By Ledyard King, USA Today–

One of President Donald Trump’s key promises during the 2016 campaign was nominating conservative judges to the nation’s highest court. He’s delivered resoundingly on that pledge.

With the confirmation of Amy Coney Barrett to fill the vacancy created by the death  of liberal Justice Ruth Bader Ginsburg, Trump has become the first president since Richard Nixon to name three judges to the nation’s highest court during a first term.

Barrett joins Neil M. Gorsuch, who was confirmed in 2017 to fill the seat of the late conservative Justice Antonin Scalia, and Brett M. Kavanaugh, confirmed in 2018 to succeed Justice Anthony M. Kennedy, a conservative who often acted as swing vote on the court.

Senate Republicans gave Trump a crucial talking point in the 2016 campaign when they refused to consider President Barack Obama’s nomination of Merrick Garland to fill the Scalia seat, citing the presidential election about nine months away.

Shortly afterward, candidate Trump released a list of 11 potential Supreme Court nominees, which he later expanded to 21. Gorsuch was on the expanded list, which almost entirely consisted of federal judges and state supreme court justices, all put on the bench by Republicans.

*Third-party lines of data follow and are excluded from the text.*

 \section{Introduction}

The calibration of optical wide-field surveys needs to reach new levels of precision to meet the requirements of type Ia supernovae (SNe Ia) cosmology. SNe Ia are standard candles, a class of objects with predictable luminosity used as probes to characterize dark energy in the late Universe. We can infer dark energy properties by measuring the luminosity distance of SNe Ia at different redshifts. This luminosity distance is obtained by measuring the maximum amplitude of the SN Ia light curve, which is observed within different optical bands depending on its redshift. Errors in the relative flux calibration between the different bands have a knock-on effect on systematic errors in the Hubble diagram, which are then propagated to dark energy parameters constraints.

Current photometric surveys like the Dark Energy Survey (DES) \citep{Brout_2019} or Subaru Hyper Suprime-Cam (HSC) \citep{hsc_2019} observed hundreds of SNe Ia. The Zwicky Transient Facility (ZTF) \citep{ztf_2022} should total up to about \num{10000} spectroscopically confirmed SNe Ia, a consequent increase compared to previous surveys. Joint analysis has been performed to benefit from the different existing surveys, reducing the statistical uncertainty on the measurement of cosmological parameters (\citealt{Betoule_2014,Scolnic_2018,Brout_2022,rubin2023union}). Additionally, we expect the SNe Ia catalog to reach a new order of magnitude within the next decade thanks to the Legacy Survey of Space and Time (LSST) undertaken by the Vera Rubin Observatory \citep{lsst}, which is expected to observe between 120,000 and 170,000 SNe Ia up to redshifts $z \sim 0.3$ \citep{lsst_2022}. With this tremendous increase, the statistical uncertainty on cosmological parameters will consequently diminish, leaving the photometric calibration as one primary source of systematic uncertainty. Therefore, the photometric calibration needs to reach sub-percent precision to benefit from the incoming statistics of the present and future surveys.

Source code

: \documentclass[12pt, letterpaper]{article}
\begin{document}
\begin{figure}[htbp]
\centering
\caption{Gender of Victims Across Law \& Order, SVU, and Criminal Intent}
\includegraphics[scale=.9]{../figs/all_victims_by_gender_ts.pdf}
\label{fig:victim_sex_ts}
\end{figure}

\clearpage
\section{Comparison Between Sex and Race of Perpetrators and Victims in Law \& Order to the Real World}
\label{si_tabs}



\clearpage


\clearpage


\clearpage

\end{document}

“We have a very clear choice in this election. The freedoms we cherish and the constitutional values and principles our country was founded on are in jeopardy. The responsibility is greater than ever to protect and uphold these freedoms and I will appoint justices, who like Justice Scalia, will protect our liberty with the highest regard for the Constitution,” Trump said in a statement at the time. “This list is definitive and I will choose only from it in picking future Justices of the United States Supreme Court.”

GOP strategists and independent analysts say Trump’s announcement that he would replace Scalia with a mainstream conservative played an important factor in the whisker-thin victories in Michigan, Pennsylvania and Wisconsin that propelled Trump to the White House.

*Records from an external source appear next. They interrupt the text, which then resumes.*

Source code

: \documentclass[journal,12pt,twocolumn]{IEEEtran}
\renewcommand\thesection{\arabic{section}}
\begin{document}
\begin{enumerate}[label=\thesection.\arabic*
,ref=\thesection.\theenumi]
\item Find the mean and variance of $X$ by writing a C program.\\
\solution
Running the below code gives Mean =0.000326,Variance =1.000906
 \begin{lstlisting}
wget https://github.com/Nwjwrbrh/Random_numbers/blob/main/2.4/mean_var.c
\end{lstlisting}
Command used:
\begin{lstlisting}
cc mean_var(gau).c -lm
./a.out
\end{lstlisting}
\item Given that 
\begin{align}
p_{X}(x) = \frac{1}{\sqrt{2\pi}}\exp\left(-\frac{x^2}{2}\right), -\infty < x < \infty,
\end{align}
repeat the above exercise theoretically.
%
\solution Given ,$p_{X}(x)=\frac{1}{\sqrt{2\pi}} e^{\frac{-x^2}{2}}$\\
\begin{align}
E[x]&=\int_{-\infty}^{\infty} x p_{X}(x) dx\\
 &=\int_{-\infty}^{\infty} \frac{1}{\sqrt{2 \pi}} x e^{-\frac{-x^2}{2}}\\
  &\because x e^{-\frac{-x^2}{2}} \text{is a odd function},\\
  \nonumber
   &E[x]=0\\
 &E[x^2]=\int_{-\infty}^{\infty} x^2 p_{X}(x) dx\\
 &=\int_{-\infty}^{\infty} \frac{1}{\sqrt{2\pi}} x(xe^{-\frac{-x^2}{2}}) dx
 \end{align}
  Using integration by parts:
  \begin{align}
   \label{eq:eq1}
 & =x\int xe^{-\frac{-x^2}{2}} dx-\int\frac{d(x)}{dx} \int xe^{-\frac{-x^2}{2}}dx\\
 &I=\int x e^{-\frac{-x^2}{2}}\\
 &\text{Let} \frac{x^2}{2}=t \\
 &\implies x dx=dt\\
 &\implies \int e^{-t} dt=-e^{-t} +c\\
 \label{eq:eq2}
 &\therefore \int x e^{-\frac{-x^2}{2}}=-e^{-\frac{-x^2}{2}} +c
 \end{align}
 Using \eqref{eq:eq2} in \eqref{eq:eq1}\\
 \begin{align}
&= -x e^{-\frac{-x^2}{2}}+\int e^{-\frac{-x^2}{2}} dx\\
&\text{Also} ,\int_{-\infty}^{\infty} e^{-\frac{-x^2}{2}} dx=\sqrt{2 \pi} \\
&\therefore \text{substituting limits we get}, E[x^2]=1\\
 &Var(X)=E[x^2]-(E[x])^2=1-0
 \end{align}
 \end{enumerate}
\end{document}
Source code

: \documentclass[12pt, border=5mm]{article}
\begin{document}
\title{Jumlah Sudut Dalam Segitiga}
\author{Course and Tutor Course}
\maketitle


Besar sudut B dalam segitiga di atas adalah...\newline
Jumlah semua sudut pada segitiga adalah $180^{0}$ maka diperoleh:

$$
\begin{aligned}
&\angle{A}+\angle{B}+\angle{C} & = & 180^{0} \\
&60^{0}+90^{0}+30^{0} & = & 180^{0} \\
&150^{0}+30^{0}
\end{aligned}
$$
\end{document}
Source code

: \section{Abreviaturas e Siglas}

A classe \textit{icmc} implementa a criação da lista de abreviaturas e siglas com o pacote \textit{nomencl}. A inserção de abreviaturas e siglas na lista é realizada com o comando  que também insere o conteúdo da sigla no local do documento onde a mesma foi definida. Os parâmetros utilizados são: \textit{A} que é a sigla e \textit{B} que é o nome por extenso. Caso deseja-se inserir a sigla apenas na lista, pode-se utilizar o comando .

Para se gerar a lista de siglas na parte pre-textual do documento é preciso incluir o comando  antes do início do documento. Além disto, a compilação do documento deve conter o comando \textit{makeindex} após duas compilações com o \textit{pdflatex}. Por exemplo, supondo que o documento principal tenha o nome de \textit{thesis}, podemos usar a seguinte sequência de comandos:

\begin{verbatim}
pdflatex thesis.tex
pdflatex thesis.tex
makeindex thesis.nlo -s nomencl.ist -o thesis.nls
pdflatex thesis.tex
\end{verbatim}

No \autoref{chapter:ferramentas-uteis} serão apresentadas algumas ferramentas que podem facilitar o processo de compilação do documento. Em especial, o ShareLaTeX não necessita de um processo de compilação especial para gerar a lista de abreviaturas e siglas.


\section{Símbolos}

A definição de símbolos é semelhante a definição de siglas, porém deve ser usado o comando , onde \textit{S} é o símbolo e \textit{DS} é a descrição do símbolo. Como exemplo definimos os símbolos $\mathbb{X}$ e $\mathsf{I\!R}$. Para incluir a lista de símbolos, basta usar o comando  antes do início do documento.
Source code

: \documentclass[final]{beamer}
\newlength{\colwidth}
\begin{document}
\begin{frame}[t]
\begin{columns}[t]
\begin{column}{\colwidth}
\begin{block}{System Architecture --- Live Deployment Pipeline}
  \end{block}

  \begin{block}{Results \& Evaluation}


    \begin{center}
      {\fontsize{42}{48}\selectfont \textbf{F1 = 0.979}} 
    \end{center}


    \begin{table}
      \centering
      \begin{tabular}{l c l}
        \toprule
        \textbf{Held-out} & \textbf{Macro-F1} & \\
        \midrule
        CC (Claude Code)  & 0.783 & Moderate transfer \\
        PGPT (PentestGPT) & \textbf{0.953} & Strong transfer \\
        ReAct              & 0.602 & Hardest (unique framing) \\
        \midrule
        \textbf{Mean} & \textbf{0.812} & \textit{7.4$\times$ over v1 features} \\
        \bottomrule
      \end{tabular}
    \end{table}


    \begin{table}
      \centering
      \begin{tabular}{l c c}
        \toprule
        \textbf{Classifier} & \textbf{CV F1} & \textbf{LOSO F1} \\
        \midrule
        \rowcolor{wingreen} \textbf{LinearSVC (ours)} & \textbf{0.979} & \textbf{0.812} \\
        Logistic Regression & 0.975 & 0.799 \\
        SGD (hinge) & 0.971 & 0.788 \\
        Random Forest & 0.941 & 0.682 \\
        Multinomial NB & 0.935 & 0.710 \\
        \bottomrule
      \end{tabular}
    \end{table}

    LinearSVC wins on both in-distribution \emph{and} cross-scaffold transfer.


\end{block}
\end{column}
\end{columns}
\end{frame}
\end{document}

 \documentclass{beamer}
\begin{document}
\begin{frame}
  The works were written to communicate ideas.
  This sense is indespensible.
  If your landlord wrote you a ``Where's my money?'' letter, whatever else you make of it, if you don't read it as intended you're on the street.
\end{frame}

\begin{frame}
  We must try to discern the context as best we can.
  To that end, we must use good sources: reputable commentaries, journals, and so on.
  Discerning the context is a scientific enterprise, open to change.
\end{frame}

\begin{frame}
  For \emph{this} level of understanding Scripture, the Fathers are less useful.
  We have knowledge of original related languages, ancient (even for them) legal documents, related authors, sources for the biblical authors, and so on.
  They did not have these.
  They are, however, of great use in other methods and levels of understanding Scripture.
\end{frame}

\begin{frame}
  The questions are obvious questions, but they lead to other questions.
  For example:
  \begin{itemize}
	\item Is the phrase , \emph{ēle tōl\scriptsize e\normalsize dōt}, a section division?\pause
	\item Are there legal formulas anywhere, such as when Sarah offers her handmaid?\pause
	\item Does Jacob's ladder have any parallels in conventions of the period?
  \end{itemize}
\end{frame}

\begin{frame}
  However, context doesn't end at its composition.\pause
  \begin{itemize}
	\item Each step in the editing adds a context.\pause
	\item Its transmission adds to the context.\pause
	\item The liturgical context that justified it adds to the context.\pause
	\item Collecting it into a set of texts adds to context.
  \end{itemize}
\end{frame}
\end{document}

With Barrett’s confirmation, the balance of the court has shifted from four liberals and four conservatives to six conservatives and three liberals.

In addition to the Supreme Court, Trump has named more than 200 judges to district and appellate courts, helping the GOP’s efforts to remake the federal bench.

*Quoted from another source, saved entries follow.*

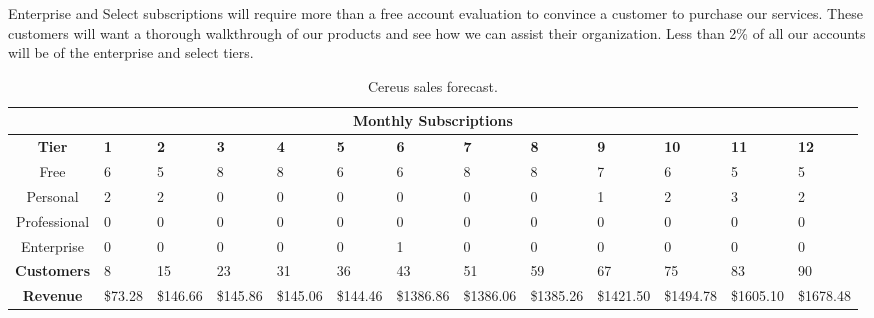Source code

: Enterprise and Select subscriptions will require more than a free account evaluation to convince a customer to purchase our services. These customers will want a thorough walkthrough of our products and see how we can assist their organization. Less than 2\% of all our accounts will be of the enterprise and select tiers.


\begin{sidewaystable}
\begin{table}[H]
  \centering
  \setlength\tabcolsep{5pt}
  \def\arraystretch{1.2}%

  \begin{tabularx}{\textwidth}{X X X X X X X X X X X X X}

    \multicolumn{13}{c}{\textbf{Monthly Subscriptions}} \\

    \hline
    
    \multicolumn{1}{c|}{\textbf{Tier}} & \textbf{1} & \textbf{2} & \textbf{3} & \textbf{4} & \textbf{5} & \textbf{6} & \textbf{7} & \textbf{8} & \textbf{9} & \textbf{10} & \textbf{11} & \textbf{12}  \\

    \hline

    \multicolumn{1}{c|}{Free} & 6 & 5 & 8 & 8 & 6 & 6 & 8 & 8 & 7 & 6 & 5 & 5  \\

    \multicolumn{1}{c|}{Personal} & 2 & 2 & 0 & 0 & 0 & 0 & 0 & 0 & 1 & 2 & 3 & 2  \\

    \multicolumn{1}{c|}{Professional} & 0 & 0 & 0 & 0 & 0 & 0 & 0 & 0 & 0 & 0 & 0 & 0  \\

    \multicolumn{1}{c|}{Enterprise} & 0 & 0 & 0 & 0 & 0 & 1 & 0 & 0 & 0 & 0 & 0 & 0  \\

    \hline

    \multicolumn{1}{c|}{\textbf{Customers}} & 8 & 15 & 23 & 31 & 36 & 43 & 51 & 59 & 67 & 75 & 83 & 90  \\

    \hline

    \multicolumn{1}{c|}{\textbf{Revenue}} & \$73.28 & \$146.66 & \$145.86 & \$145.06 & \$144.46 & \$1386.86 & \$1386.06  & \$1385.26 & \$1421.50 & \$1494.78 & \$1605.10 & \$1678.48  \\

  \end{tabularx}
  \caption{Cereus sales forecast.}
  \label{table.sales.forecast}
\end{table}
\end{sidewaystable}

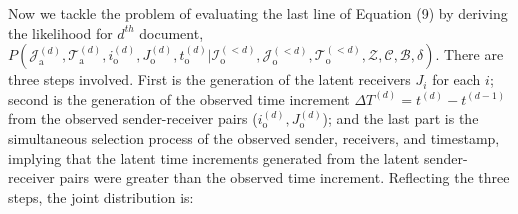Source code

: \documentclass[a4paper]{article}
\begin{document}
  	       Now we tackle the problem of evaluating the last line of Equation (9) by deriving the likelihood for $d^{th}$ document, $P(\mathcal{J}^{(d)}_{\mbox{a}}, \mathcal{T}^{(d)}_{\mbox{a}}, i^{(d)}_{\mbox{o}}, J^{(d)}_{\mbox{o}}, t^{(d)}_{\mbox{o}} |\mathcal{I}^{(<d)}_{\mbox{o}}, \mathcal{J}^{(<d)}_{\mbox{o}}, \mathcal{T}^{(<d)}_{\mbox{o}}, \mathcal{Z}, \mathcal{C}, \mathcal{B}, \delta)$. There are three steps involved. First is the generation of the latent receivers $J_i$ for each $i$; second is the generation of the observed time increment $\Delta T^{(d)} = t^{(d)} - t^{(d-1)}$ from the observed sender-receiver pairs ($i^{(d)}_{\mbox{o}}, J^{(d)}_{\mbox{o}}$); and the last part is the simultaneous selection process of the observed sender, receivers, and timestamp, implying that the latent time increments generated from the latent sender-receiver pairs were greater than the observed time increment. Reflecting the three steps, the joint distribution is:\\
\end{document}
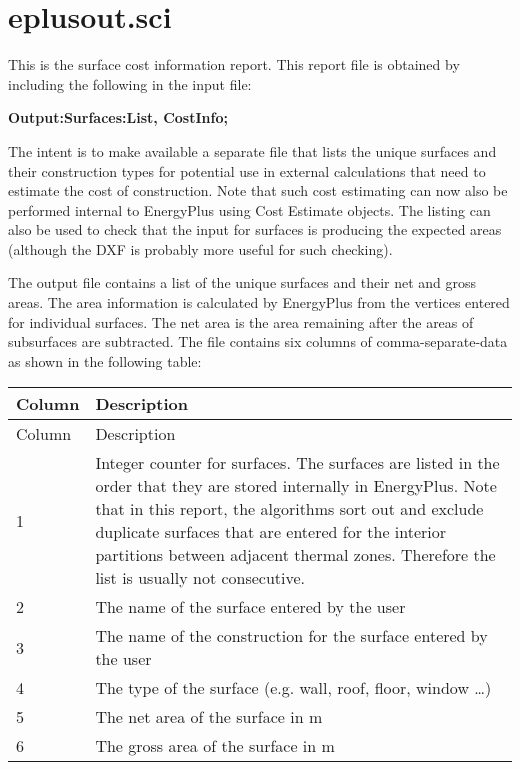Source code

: \section{eplusout.sci}\label{eplusout.sci}

This is the surface cost information report. This report file is obtained by including the following in the input file:

\textbf{Output:Surfaces:List, CostInfo;}

The intent is to make available a separate file that lists the unique surfaces and their construction types for potential use in external calculations that need to estimate the cost of construction. Note that such cost estimating can now also be performed internal to EnergyPlus using Cost Estimate objects. The listing can also be used to check that the input for surfaces is producing the expected areas (although the DXF is probably more useful for such checking).

The output file contains a list of the unique surfaces and their net and gross areas. The area information is calculated by EnergyPlus from the vertices entered for individual surfaces. The net area is the area remaining after the areas of subsurfaces are subtracted. The file contains six columns of comma-separate-data as shown in the following table:

\begin{longtable}[c]{p{1.5in}p{4.5in}}
\toprule 
Column & Description \tabularnewline
\midrule
\endfirsthead

\toprule 
Column & Description \tabularnewline
\midrule
\endhead

1 & Integer counter for surfaces. The surfaces are listed in the order that they are stored internally in EnergyPlus. Note that in this report, the algorithms sort out and exclude duplicate surfaces that are entered for the interior partitions between adjacent thermal zones. Therefore the list is usually not consecutive. \tabularnewline
2 & The name of the surface entered by the user \tabularnewline
3 & The name of the construction for the surface entered by the user \tabularnewline
4 & The type of the surface (e.g. wall, roof, floor, window …) \tabularnewline
5 & The net area of the surface in m \tabularnewline
6 & The gross area of the surface in m \tabularnewline
\bottomrule
\end{longtable}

While Trump has kept his promise to name conservative judges, Trump’s nomination of Barrett was being aided by Senate Republicans who blocked Garland’s nomination as they  promised not to take up an appointment so close to a presidential election.

“If an opening comes in the last year of President Trump’s term, and the primary process has started, we’ll wait until the next election,” Senate Judiciary Chairman Lindsey Graham, R-S.C., said in 2018.

He supported Barrett’s confirmation, saying “the rules have changed” due to the contentious Kavanuagh hearings.